### What the task asks
Every entry below is to be returned unchanged. Images are not part of the copy.
**** Material supplied
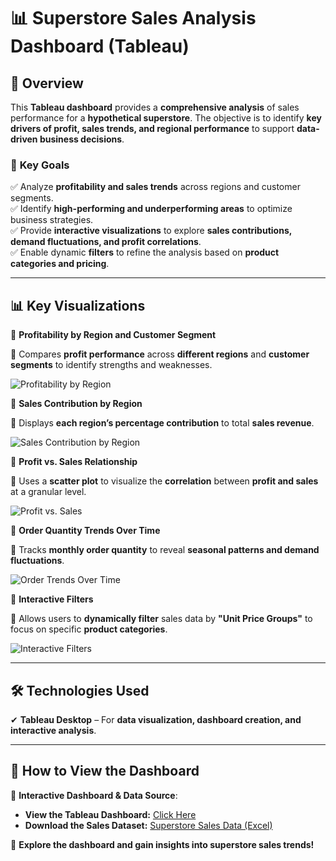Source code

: # 📊 **Superstore Sales Analysis Dashboard (Tableau)**  

## 📌 **Overview**  
This **Tableau dashboard** provides a **comprehensive analysis** of sales performance for a **hypothetical superstore**. The objective is to identify **key drivers of profit, sales trends, and regional performance** to support **data-driven business decisions**.  

### 🎯 **Key Goals**  
✅ Analyze **profitability and sales trends** across regions and customer segments.  
✅ Identify **high-performing and underperforming areas** to optimize business strategies.  
✅ Provide **interactive visualizations** to explore **sales contributions, demand fluctuations, and profit correlations**.  
✅ Enable dynamic **filters** to refine the analysis based on **product categories and pricing**.  

---

## 📊 **Key Visualizations**  


📌 **Profitability by Region and Customer Segment**  

🔹 Compares **profit performance** across **different regions** and **customer segments** to identify strengths and weaknesses.  

![Profitability by Region](https://github.com/user-attachments/assets/58434971-d4e1-4660-94c0-4b1a02455c3c)  


📌 **Sales Contribution by Region**  

🔹 Displays **each region’s percentage contribution** to total **sales revenue**.  

![Sales Contribution by Region](https://github.com/user-attachments/assets/071e48e4-95bd-42f8-8d85-8808ce103b72)  


📌 **Profit vs. Sales Relationship**  

🔹 Uses a **scatter plot** to visualize the **correlation** between **profit and sales** at a granular level.  

![Profit vs. Sales](https://github.com/user-attachments/assets/a7b9fb55-0985-4318-ab24-4c71810d12b9)  


📌 **Order Quantity Trends Over Time**  

🔹 Tracks **monthly order quantity** to reveal **seasonal patterns and demand fluctuations**.  

![Order Trends Over Time](https://github.com/user-attachments/assets/b80b35c1-6cad-4edc-94aa-1442a2cdd8de)  


📌 **Interactive Filters**  

🔹 Allows users to **dynamically filter** sales data by **"Unit Price Groups"** to focus on specific **product categories**.  

![Interactive Filters](https://github.com/user-attachments/assets/ddd82032-1a68-4e89-b25b-ce3fddcda44e)  

---

## 🛠 **Technologies Used**  
✔ **Tableau Desktop** – For **data visualization, dashboard creation, and interactive analysis**.  

---

## 🔗 **How to View the Dashboard**  

📌 **Interactive Dashboard & Data Source**:  
- **View the Tableau Dashboard:** [Click Here](https://github.com/Medha-77/-Profitability-and-Sales-Trends-Analysis-for-Superstore/blob/main/Tableau%2BDashboard%2B1.twbx)  
- **Download the Sales Dataset:** [Superstore Sales Data (Excel)](https://github.com/Medha-77/-Profitability-and-Sales-Trends-Analysis-for-Superstore/raw/refs/heads/main/Sample+-+Superstore+Sales+(Excel)%20(4).xls)  

🚀 **Explore the dashboard and gain insights into superstore sales trends!**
********
### Solved exercise
Source code

: # 📊 **Superstore Sales Analysis Dashboard (Tableau)**  

## 📌 **Overview**  
This **Tableau dashboard** provides a **comprehensive analysis** of sales performance for a **hypothetical superstore**. The objective is to identify **key drivers of profit, sales trends, and regional performance** to support **data-driven business decisions**.  

### 🎯 **Key Goals**  
✅ Analyze **profitability and sales trends** across regions and customer segments.  
✅ Identify **high-performing and underperforming areas** to optimize business strategies.  
✅ Provide **interactive visualizations** to explore **sales contributions, demand fluctuations, and profit correlations**.  
✅ Enable dynamic **filters** to refine the analysis based on **product categories and pricing**.  

---

## 📊 **Key Visualizations**  


📌 **Profitability by Region and Customer Segment**  

🔹 Compares **profit performance** across **different regions** and **customer segments** to identify strengths and weaknesses.  

![Profitability by Region](https://github.com/user-attachments/assets/58434971-d4e1-4660-94c0-4b1a02455c3c)  


📌 **Sales Contribution by Region**  

🔹 Displays **each region’s percentage contribution** to total **sales revenue**.  

![Sales Contribution by Region](https://github.com/user-attachments/assets/071e48e4-95bd-42f8-8d85-8808ce103b72)  


📌 **Profit vs. Sales Relationship**  

🔹 Uses a **scatter plot** to visualize the **correlation** between **profit and sales** at a granular level.  

![Profit vs. Sales](https://github.com/user-attachments/assets/a7b9fb55-0985-4318-ab24-4c71810d12b9)  


📌 **Order Quantity Trends Over Time**  

🔹 Tracks **monthly order quantity** to reveal **seasonal patterns and demand fluctuations**.  

![Order Trends Over Time](https://github.com/user-attachments/assets/b80b35c1-6cad-4edc-94aa-1442a2cdd8de)  


📌 **Interactive Filters**  

🔹 Allows users to **dynamically filter** sales data by **"Unit Price Groups"** to focus on specific **product categories**.  

![Interactive Filters](https://github.com/user-attachments/assets/ddd82032-1a68-4e89-b25b-ce3fddcda44e)  

---

## 🛠 **Technologies Used**  
✔ **Tableau Desktop** – For **data visualization, dashboard creation, and interactive analysis**.  

---

## 🔗 **How to View the Dashboard**  

📌 **Interactive Dashboard & Data Source**:  
- **View the Tableau Dashboard:** [Click Here](https://github.com/Medha-77/-Profitability-and-Sales-Trends-Analysis-for-Superstore/blob/main/Tableau%2BDashboard%2B1.twbx)  
- **Download the Sales Dataset:** [Superstore Sales Data (Excel)](https://github.com/Medha-77/-Profitability-and-Sales-Trends-Analysis-for-Superstore/raw/refs/heads/main/Sample+-+Superstore+Sales+(Excel)%20(4).xls)  

🚀 **Explore the dashboard and gain insights into superstore sales trends!**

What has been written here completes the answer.